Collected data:

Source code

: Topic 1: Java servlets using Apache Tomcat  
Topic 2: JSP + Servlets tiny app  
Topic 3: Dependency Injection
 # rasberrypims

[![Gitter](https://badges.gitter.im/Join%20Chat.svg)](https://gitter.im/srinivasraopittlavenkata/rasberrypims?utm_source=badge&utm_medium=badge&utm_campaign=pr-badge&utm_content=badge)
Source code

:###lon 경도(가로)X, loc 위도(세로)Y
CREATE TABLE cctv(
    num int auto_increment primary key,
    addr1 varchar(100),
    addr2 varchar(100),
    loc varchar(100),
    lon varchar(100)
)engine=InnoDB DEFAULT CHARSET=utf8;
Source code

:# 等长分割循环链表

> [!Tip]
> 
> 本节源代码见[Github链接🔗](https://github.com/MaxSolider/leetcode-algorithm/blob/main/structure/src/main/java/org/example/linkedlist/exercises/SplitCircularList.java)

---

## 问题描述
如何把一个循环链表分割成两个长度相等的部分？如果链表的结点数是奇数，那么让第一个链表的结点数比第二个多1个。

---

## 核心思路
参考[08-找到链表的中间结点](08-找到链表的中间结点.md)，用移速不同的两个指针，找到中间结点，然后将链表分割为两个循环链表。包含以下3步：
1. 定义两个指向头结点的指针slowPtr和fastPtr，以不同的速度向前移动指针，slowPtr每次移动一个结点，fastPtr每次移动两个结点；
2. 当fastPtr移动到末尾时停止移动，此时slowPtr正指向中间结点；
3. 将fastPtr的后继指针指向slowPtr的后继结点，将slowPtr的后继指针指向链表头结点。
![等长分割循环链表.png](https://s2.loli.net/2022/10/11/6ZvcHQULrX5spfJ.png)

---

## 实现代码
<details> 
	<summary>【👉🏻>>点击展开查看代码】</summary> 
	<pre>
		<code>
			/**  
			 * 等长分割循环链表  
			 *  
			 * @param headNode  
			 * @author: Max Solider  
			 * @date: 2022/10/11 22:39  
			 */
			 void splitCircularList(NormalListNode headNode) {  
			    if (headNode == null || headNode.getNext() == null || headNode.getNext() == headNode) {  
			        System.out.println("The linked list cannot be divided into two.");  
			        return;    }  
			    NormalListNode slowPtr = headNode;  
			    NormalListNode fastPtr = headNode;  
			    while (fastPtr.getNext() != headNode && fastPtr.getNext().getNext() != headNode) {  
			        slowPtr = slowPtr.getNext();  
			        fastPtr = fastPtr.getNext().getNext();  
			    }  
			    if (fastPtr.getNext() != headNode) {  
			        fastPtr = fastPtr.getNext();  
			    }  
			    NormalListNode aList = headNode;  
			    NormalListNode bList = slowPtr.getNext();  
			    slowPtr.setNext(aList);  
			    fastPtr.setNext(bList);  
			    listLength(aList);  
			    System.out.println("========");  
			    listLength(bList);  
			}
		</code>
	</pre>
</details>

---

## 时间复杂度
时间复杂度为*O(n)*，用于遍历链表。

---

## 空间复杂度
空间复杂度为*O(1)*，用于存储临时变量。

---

§ **Work request**
Every entry needs to be copied exactly as it was written.

§ **Solution for this problem**
Source code

: Topic 1: Java servlets using Apache Tomcat  
Topic 2: JSP + Servlets tiny app  
Topic 3: Dependency Injection
 # rasberrypims

[![Gitter](https://badges.gitter.im/Join%20Chat.svg)](https://gitter.im/srinivasraopittlavenkata/rasberrypims?utm_source=badge&utm_medium=badge&utm_campaign=pr-badge&utm_content=badge)
Source code

:###lon 경도(가로)X, loc 위도(세로)Y
CREATE TABLE cctv(
    num int auto_increment primary key,
    addr1 varchar(100),
    addr2 varchar(100),
    loc varchar(100),
    lon varchar(100)
)engine=InnoDB DEFAULT CHARSET=utf8;
Source code

:# 等长分割循环链表

> [!Tip]
> 
> 本节源代码见[Github链接🔗](https://github.com/MaxSolider/leetcode-algorithm/blob/main/structure/src/main/java/org/example/linkedlist/exercises/SplitCircularList.java)

---

## 问题描述
如何把一个循环链表分割成两个长度相等的部分？如果链表的结点数是奇数，那么让第一个链表的结点数比第二个多1个。

---

## 核心思路
参考[08-找到链表的中间结点](08-找到链表的中间结点.md)，用移速不同的两个指针，找到中间结点，然后将链表分割为两个循环链表。包含以下3步：
1. 定义两个指向头结点的指针slowPtr和fastPtr，以不同的速度向前移动指针，slowPtr每次移动一个结点，fastPtr每次移动两个结点；
2. 当fastPtr移动到末尾时停止移动，此时slowPtr正指向中间结点；
3. 将fastPtr的后继指针指向slowPtr的后继结点，将slowPtr的后继指针指向链表头结点。
![等长分割循环链表.png](https://s2.loli.net/2022/10/11/6ZvcHQULrX5spfJ.png)

---

## 实现代码
<details> 
	<summary>【👉🏻>>点击展开查看代码】</summary> 
	<pre>
		<code>
			/**  
			 * 等长分割循环链表  
			 *  
			 * @param headNode  
			 * @author: Max Solider  
			 * @date: 2022/10/11 22:39  
			 */
			 void splitCircularList(NormalListNode headNode) {  
			    if (headNode == null || headNode.getNext() == null || headNode.getNext() == headNode) {  
			        System.out.println("The linked list cannot be divided into two.");  
			        return;    }  
			    NormalListNode slowPtr = headNode;  
			    NormalListNode fastPtr = headNode;  
			    while (fastPtr.getNext() != headNode && fastPtr.getNext().getNext() != headNode) {  
			        slowPtr = slowPtr.getNext();  
			        fastPtr = fastPtr.getNext().getNext();  
			    }  
			    if (fastPtr.getNext() != headNode) {  
			        fastPtr = fastPtr.getNext();  
			    }  
			    NormalListNode aList = headNode;  
			    NormalListNode bList = slowPtr.getNext();  
			    slowPtr.setNext(aList);  
			    fastPtr.setNext(bList);  
			    listLength(aList);  
			    System.out.println("========");  
			    listLength(bList);  
			}
		</code>
	</pre>
</details>

---

## 时间复杂度
时间复杂度为*O(n)*，用于遍历链表。

---

## 空间复杂度
空间复杂度为*O(1)*，用于存储临时变量。

---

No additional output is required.